[TOS] Textbook authors: Copyright Assignment, please respond

Greg DeKoenigsberg gdk at redhat.com
Thu Sep 17 21:36:50 UTC 2009

On Thu, 17 Sep 2009, Ross Gardler wrote:

>> * Are we getting together a textbook sprint at FSOSS?  Which authors can
>> make it?  How much time can we spend on it?
> I'm planning on being there, but there are some legal issues... (I've
> said too much about that already).

Well, let's make sure everyone understands them, since Ross and I have 
been having some of these conversations out of band.  To recap the 
situation as I understand it, and Ross, please feel free to correct me 
where I err:

* Ross really needs a Contributor License Agreement process in order to 
justify the participation of OSS Watch -- a not-uncommon problem in our 
world.  Fedora requires folks to sign a CLA, for instance.

* This also requires a single copyright holder -- i.e. the party with 
whom the CLA is binding.  Which would require all authors to sign away 
their copyright.  Our options:

   + TOS as an org.  We're not there yet, I don't think.
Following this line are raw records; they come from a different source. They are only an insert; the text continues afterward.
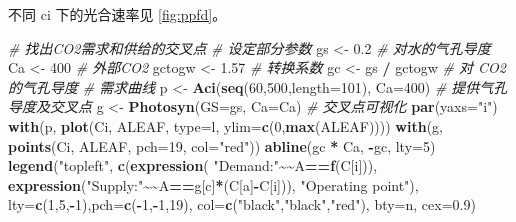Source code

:\documentclass[
]{krantz}
\makeatletter
\newenvironment{Shaded}{\begin{snugshade}}{\end{snugshade}}
\newcommand{\CommentTok}[1]{\textcolor[rgb]{0.56,0.35,0.01}{\textit{#1}}}
\newcommand{\DataTypeTok}[1]{\textcolor[rgb]{0.13,0.29,0.53}{#1}}
\newcommand{\DecValTok}[1]{\textcolor[rgb]{0.00,0.00,0.81}{#1}}
\newcommand{\ErrorTok}[1]{\textcolor[rgb]{0.64,0.00,0.00}{\textbf{#1}}}
\newcommand{\FloatTok}[1]{\textcolor[rgb]{0.00,0.00,0.81}{#1}}
\newcommand{\KeywordTok}[1]{\textcolor[rgb]{0.13,0.29,0.53}{\textbf{#1}}}
\newcommand{\NormalTok}[1]{#1}
\newcommand{\OperatorTok}[1]{\textcolor[rgb]{0.81,0.36,0.00}{\textbf{#1}}}
\newcommand{\StringTok}[1]{\textcolor[rgb]{0.31,0.60,0.02}{#1}}
\newenvironment{kframe}{%
\medskip{}
\setlength{\fboxsep}{.8em}
 \def\at@end@of@kframe{}%
 \ifinner\ifhmode%
  \def\at@end@of@kframe{\end{minipage}}%
  \begin{minipage}{\columnwidth}%
 \fi\fi%
 \def\FrameCommand##1{\hskip\@totalleftmargin \hskip-\fboxsep
 \colorbox{shadecolor}{##1}\hskip-\fboxsep
     \hskip-\linewidth \hskip-\@totalleftmargin \hskip\columnwidth}%
 \MakeFramed {\advance\hsize-\width
   \@totalleftmargin\z@ \linewidth\hsize
   \@setminipage}}%
 {\par\unskip\endMakeFramed%
 \at@end@of@kframe}
\renewenvironment{Shaded}{\begin{kframe}}{\end{kframe}}
\makeatother
\begin{document}
不同 ci 下的光合速率见 \ref{fig:ppfd}。

\begin{Shaded}
\begin{Highlighting}[]
\CommentTok{\# 找出CO2需求和供给的交叉点}
\CommentTok{\# 设定部分参数}
\NormalTok{gs \textless{}{-}}\StringTok{ }\FloatTok{0.2} \CommentTok{\# 对水的气孔导度}
\NormalTok{Ca \textless{}{-}}\StringTok{ }\DecValTok{400} \CommentTok{\# 外部CO2}
\NormalTok{gctogw \textless{}{-}}\StringTok{ }\FloatTok{1.57} \CommentTok{\# 转换系数}
\NormalTok{gc \textless{}{-}}\StringTok{ }\NormalTok{gs }\OperatorTok{/}\StringTok{ }\NormalTok{gctogw }\CommentTok{\# 对 CO2 的气孔导度}
\CommentTok{\# 需求曲线}
\NormalTok{p \textless{}{-}}\StringTok{ }\KeywordTok{Aci}\NormalTok{(}\KeywordTok{seq}\NormalTok{(}\DecValTok{60}\NormalTok{,}\DecValTok{500}\NormalTok{,}\DataTypeTok{length=}\DecValTok{101}\NormalTok{), }\DataTypeTok{Ca=}\DecValTok{400}\NormalTok{)}
\CommentTok{\# 提供气孔导度及交叉点}
\NormalTok{g \textless{}{-}}\StringTok{ }\KeywordTok{Photosyn}\NormalTok{(}\DataTypeTok{GS=}\NormalTok{gs, }\DataTypeTok{Ca=}\NormalTok{Ca)}
\CommentTok{\# 交叉点可视化}
\KeywordTok{par}\NormalTok{(}\DataTypeTok{yaxs=}\StringTok{"i"}\NormalTok{)}
\KeywordTok{with}\NormalTok{(p, }\KeywordTok{plot}\NormalTok{(Ci, ALEAF, }\DataTypeTok{type=}\StringTok{\textquotesingle{}l\textquotesingle{}}\NormalTok{, }
             \DataTypeTok{ylim=}\KeywordTok{c}\NormalTok{(}\DecValTok{0}\NormalTok{,}\KeywordTok{max}\NormalTok{(ALEAF))))}
\KeywordTok{with}\NormalTok{(g, }\KeywordTok{points}\NormalTok{(Ci, ALEAF, }\DataTypeTok{pch=}\DecValTok{19}\NormalTok{, }\DataTypeTok{col=}\StringTok{"red"}\NormalTok{))}
\KeywordTok{abline}\NormalTok{(gc }\OperatorTok{*}\StringTok{ }\NormalTok{Ca, }\OperatorTok{{-}}\NormalTok{gc, }\DataTypeTok{lty=}\DecValTok{5}\NormalTok{)}
\KeywordTok{legend}\NormalTok{(}\StringTok{"topleft"}\NormalTok{, }\KeywordTok{c}\NormalTok{(}\KeywordTok{expression}\NormalTok{(}
  \StringTok{"Demand:"}\OperatorTok{\textasciitilde{}}\ErrorTok{\textasciitilde{}}\NormalTok{A}\OperatorTok{==}\KeywordTok{f}\NormalTok{(C[i])),}
   \KeywordTok{expression}\NormalTok{(}\StringTok{"Supply:"}\OperatorTok{\textasciitilde{}}\ErrorTok{\textasciitilde{}}\NormalTok{A}\OperatorTok{==}\NormalTok{g[c]}\OperatorTok{*}\NormalTok{(C[a]}\OperatorTok{{-}}\NormalTok{C[i])),}
              \StringTok{"Operating point"}\NormalTok{),}
   \DataTypeTok{lty=}\KeywordTok{c}\NormalTok{(}\DecValTok{1}\NormalTok{,}\DecValTok{5}\NormalTok{,}\OperatorTok{{-}}\DecValTok{1}\NormalTok{),}\DataTypeTok{pch=}\KeywordTok{c}\NormalTok{(}\OperatorTok{{-}}\DecValTok{1}\NormalTok{,}\OperatorTok{{-}}\DecValTok{1}\NormalTok{,}\DecValTok{19}\NormalTok{),}
   \DataTypeTok{col=}\KeywordTok{c}\NormalTok{(}\StringTok{"black"}\NormalTok{,}\StringTok{"black"}\NormalTok{,}\StringTok{"red"}\NormalTok{),}
   \DataTypeTok{bty=}\StringTok{\textquotesingle{}n\textquotesingle{}}\NormalTok{, }\DataTypeTok{cex=}\FloatTok{0.9}\NormalTok{)}
\end{Highlighting}
\end{Shaded}
\end{document}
   + FLOSS Manuals as an org.  I don't know that FM exists as a legal
     entity either, since the copyrights seem to mostly be owned by
     Adam Hyde.

   + Some company.  I'd like to avoid that.
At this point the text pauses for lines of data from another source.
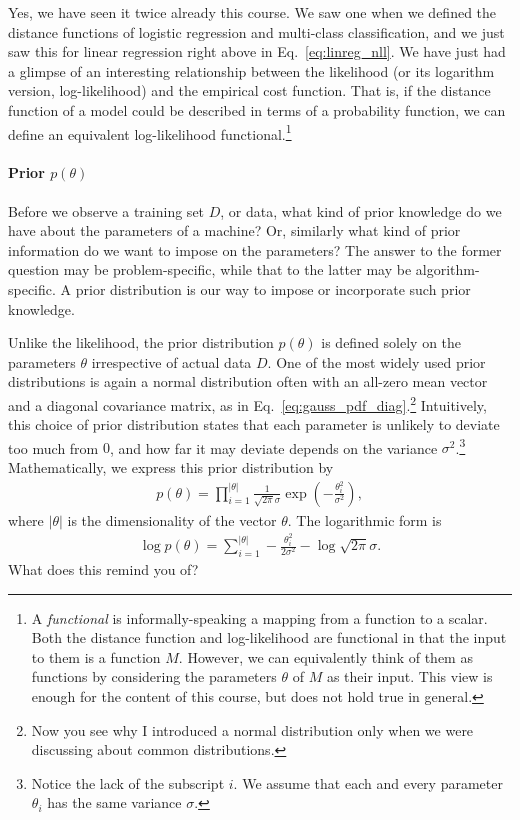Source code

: \documentclass{report}
\begin{document}
Yes, we have seen it twice already this course. We saw one when we defined the
distance functions of logistic regression and multi-class classification, and we
just saw this for linear regression right above in Eq.~\eqref{eq:linreg_nll}.
We have just had a glimpse of an interesting relationship between the likelihood
(or its logarithm version, log-likelihood) and the empirical cost function. That
is, if the distance function of a model could be described in terms of
a probability function, we can define an equivalent log-likelihood
functional.\footnote{
    A {\it functional} is informally-speaking a mapping from a function to a
    scalar. Both the distance function and log-likelihood are functional in that
    the input to them is a function $M$. However, we can equivalently think of
    them as functions by considering the parameters $\theta$ of $M$ as their
    input. This view is enough for the content of this course, but does not hold
    true in general.
} 

\paragraph{Prior $p(\theta)$}

Before we observe a training set $D$, or data, what kind of prior knowledge do
we have about the parameters of a machine? Or, similarly what kind of prior
information do we want to impose on the parameters? The answer to the former
question may be problem-specific, while that to the latter may be
algorithm-specific. A prior distribution is our way to impose or incorporate
such prior knowledge. 

Unlike the likelihood, the prior distribution $p(\theta)$ is defined solely on
the parameters $\theta$ irrespective of actual data $D$. One of the most widely
used prior distributions is again a normal distribution often with an all-zero
mean vector and a diagonal covariance matrix, as in
Eq.~\eqref{eq:gauss_pdf_diag}.\footnote{
    Now you see why I introduced a normal distribution only when we were
    discussing about common distributions.
} Intuitively, this choice of prior distribution states that each parameter is
unlikely to deviate too much from $0$, and how far it may deviate depends on the
variance $\sigma^2$.\footnote{
    Notice the lack of the subscript $i$. We assume that each and every
    parameter $\theta_i$ has the same variance $\sigma$.
}
Mathematically, we express this prior distribution by
\begin{align*}
    p(\theta) = \prod_{i=1}^{|\theta|} \frac{1}{\sqrt{2\pi} \sigma} \exp \left(
    -\frac{\theta_i^2}{\sigma^2} \right),
\end{align*}
where $|\theta|$ is the dimensionality of the vector $\theta$. The logarithmic
form is 
\begin{align}
    \label{eq:logprior_gauss}
    \log p(\theta) = 
    \sum_{i=1}^{|\theta|} 
    -\frac{\theta_i^2}{2\sigma^2} - \log \sqrt{2\pi} \sigma.
\end{align}
What does this remind you of?
\end{document}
   + An individual.  I suppose this could be me, or Adam Hyde of FLOSS

None of these options seem particularly appealing.  It's a tricky problem.

Since we've all agreed that the license will be BY-NC-SA, it's a trivial 
matter to reuse the content you write if you sign away your copyright. 
It does, however, mean that you would lose the right to dual license that 
content -- if, for instance, you also wanted to sell the rights to your 
chapter to some Linux magazine or something.

The first question, though, is a simple one: authors, are you willing to 
assign your copyright to some single entity?  If the answer is yes, we can 
figure out what entity that should be.  If the answer is no, then we're 
basically saying "no CLA, so sorry Ross."

Input welcome (and, in fact, required) from authors on this question.


Computer Science professors should be teaching open source.